The BBC's news operation will have its budget slashed by more than £100m over the next six years as the corporation seeks big savings to meet a £2bn funding shortfall, it will be announced this week.
Around 450 jobs will be lost from the 2,000-strong news department as part of a plan to axe more than 2,000 posts from the BBC's 23,000 workforce, which will be outlined by director-general Mark Thompson on Thursday. The cuts are likely to prompt industrial action, with some programmes being taken off air.
The BBC's rolling news channel, News 24, will be merged with its main domestic bulletins, including the 10 O'Clock News, with a smaller staff producing all TV news. Flagship programmes such as Today and Newsnight will retain their own teams but will be forced to shed jobs. Current affairs, whose programmes include Panorama, will be badly hit, with around 15 per cent of jobs going.
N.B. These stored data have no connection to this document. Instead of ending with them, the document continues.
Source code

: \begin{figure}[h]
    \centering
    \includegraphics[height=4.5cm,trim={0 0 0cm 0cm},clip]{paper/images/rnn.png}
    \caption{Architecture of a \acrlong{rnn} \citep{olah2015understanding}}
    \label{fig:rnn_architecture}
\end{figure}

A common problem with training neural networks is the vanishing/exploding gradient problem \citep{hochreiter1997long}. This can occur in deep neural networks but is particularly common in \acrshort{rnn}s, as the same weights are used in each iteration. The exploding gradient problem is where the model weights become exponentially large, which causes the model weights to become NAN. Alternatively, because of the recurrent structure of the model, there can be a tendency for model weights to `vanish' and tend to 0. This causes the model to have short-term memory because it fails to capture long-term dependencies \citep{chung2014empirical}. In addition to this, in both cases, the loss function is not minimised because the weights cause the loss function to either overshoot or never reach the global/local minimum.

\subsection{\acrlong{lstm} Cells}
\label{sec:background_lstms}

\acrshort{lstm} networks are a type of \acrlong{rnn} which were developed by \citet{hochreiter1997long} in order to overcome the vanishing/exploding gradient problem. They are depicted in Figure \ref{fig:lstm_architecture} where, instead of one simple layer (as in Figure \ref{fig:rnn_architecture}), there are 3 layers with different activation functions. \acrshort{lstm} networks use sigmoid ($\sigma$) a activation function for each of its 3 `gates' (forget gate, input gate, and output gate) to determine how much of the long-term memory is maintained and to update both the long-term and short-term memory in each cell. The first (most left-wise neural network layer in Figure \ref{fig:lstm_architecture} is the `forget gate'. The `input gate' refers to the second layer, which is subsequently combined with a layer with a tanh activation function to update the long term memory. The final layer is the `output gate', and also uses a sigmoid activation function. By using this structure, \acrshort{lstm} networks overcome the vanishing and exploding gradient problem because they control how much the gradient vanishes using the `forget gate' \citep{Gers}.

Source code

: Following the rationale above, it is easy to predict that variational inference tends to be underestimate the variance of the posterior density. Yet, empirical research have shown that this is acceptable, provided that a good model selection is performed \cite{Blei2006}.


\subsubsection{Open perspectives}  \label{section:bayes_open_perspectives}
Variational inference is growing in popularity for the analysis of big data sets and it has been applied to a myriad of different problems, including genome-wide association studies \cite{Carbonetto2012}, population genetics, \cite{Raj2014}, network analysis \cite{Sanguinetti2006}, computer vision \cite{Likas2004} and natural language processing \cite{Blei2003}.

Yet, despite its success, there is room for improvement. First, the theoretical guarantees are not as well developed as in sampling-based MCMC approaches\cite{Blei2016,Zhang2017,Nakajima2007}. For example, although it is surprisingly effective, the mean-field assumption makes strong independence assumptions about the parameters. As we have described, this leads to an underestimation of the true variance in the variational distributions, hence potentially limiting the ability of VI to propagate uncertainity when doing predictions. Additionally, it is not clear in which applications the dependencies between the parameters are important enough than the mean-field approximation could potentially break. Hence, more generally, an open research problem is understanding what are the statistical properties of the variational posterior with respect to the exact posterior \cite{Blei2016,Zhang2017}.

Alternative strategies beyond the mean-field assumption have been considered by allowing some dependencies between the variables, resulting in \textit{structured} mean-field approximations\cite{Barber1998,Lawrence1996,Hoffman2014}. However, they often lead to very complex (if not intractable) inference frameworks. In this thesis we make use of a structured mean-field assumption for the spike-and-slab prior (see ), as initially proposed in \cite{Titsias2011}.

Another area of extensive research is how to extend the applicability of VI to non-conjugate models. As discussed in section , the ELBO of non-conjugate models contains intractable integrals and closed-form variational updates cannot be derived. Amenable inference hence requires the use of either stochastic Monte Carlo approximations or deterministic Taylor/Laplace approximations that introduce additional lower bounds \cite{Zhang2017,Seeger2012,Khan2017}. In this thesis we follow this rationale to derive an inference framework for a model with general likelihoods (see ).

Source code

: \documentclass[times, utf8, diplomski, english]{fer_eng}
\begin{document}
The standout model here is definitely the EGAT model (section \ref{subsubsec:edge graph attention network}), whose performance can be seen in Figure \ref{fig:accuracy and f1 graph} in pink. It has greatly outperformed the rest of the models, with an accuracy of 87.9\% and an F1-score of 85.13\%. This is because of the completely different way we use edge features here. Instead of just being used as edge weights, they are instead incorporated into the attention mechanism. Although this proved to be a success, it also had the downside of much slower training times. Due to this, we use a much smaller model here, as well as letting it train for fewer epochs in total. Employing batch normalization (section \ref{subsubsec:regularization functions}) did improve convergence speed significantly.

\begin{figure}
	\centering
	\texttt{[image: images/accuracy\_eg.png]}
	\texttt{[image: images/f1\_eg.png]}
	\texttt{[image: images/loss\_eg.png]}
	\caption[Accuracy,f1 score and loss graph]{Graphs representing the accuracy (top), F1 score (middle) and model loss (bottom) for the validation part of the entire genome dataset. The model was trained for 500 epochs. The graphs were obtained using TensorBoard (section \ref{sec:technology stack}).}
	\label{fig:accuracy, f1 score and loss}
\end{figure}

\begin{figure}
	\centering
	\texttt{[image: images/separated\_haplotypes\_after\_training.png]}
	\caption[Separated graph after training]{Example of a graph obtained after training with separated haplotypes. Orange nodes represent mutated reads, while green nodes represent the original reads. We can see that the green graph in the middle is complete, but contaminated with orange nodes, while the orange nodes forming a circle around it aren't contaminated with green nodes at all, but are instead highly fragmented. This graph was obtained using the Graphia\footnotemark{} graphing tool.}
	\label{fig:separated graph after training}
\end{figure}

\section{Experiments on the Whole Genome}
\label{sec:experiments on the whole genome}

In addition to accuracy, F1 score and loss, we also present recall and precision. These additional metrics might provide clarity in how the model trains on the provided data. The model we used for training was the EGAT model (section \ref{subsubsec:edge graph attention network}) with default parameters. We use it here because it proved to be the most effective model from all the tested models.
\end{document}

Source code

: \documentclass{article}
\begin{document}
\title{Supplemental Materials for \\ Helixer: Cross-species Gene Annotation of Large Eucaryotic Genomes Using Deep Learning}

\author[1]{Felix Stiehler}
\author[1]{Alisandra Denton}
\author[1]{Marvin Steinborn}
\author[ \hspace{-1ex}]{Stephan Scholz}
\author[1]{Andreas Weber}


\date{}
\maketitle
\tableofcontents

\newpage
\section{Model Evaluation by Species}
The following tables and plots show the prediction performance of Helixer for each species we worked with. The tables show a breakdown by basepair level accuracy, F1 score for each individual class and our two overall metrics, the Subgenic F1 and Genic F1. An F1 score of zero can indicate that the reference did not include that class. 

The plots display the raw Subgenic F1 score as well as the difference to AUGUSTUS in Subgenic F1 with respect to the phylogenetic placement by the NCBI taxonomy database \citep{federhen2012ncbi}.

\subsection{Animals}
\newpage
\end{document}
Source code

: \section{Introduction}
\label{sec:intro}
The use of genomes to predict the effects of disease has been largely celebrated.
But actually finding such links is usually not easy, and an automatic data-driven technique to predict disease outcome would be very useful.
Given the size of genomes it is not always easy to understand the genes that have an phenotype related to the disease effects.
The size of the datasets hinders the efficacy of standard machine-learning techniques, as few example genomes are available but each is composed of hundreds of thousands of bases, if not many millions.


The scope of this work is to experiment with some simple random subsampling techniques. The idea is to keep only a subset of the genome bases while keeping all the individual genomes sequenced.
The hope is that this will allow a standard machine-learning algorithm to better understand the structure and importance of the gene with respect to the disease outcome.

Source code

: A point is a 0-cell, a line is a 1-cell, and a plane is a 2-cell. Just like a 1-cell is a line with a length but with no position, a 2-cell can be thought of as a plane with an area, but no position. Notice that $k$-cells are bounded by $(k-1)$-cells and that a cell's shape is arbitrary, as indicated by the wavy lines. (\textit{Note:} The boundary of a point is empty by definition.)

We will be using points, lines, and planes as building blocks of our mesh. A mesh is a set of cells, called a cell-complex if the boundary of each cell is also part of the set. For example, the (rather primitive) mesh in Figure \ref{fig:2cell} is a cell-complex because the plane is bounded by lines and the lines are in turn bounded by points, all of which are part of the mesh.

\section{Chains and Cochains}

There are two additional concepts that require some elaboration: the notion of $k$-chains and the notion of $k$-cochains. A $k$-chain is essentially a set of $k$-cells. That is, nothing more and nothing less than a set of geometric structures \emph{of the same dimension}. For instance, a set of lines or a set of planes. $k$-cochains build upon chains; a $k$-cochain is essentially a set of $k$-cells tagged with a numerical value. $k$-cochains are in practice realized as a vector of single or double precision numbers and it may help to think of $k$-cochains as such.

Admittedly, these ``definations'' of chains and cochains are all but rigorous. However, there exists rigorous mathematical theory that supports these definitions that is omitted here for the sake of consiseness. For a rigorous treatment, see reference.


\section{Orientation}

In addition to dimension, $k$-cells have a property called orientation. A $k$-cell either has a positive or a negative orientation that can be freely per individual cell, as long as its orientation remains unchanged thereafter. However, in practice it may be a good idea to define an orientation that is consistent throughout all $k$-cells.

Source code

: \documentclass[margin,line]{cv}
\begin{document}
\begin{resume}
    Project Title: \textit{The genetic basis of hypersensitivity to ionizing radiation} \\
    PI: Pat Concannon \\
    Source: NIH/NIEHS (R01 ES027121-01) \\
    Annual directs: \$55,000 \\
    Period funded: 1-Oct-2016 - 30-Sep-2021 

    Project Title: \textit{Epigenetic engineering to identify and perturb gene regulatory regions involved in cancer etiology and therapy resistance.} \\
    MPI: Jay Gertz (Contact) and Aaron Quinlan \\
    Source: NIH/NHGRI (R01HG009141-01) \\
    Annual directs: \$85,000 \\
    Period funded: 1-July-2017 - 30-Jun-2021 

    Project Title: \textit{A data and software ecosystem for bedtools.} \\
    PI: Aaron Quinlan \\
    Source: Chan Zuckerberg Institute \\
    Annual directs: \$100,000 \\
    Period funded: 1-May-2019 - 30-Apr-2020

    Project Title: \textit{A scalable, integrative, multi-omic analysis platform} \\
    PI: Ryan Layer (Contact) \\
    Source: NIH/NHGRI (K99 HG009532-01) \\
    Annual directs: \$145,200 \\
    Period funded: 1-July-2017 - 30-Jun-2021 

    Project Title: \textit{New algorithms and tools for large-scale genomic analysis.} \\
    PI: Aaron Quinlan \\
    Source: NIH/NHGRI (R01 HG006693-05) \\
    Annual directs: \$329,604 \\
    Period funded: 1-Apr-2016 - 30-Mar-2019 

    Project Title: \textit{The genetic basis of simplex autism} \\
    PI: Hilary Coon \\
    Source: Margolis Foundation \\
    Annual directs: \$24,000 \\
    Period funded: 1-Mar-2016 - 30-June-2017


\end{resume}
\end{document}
Thompson has been forced to push through a wave of cuts, the second since he became director-general in May 2004, after being handed a lower than expected licence fee. The £135.50 charge will rise by less than the rate of inflation towards the end of the decade. He is expected to announce that about 10 per cent of the BBC's staff will leave, but the figures for news, current affairs and factual programming, the department that makes popular 'lifestyle' shows and documentaries, are thought to be far higher.
Last night a spokesman for broadcasting union Bectu warned: 'The effect on news is likely to be drastic.'
Unions, including the National Union of Journalists, are due to meet BBC management early on Thursday and will want to see staff redeployed where possible. 'If they don't agree, there will be strikes,' the Bectu spokesman said.
Thompson is under pressure after a series of scandals at the BBC, which included fake phone-ins at shows including Blue Peter. It was fined £50,000 by media regulator Ofcom.
A programme trailer that wrongly claimed the Queen stormed out of a photoshoot has also seen the resignation of BBC1 controller Peter Fincham.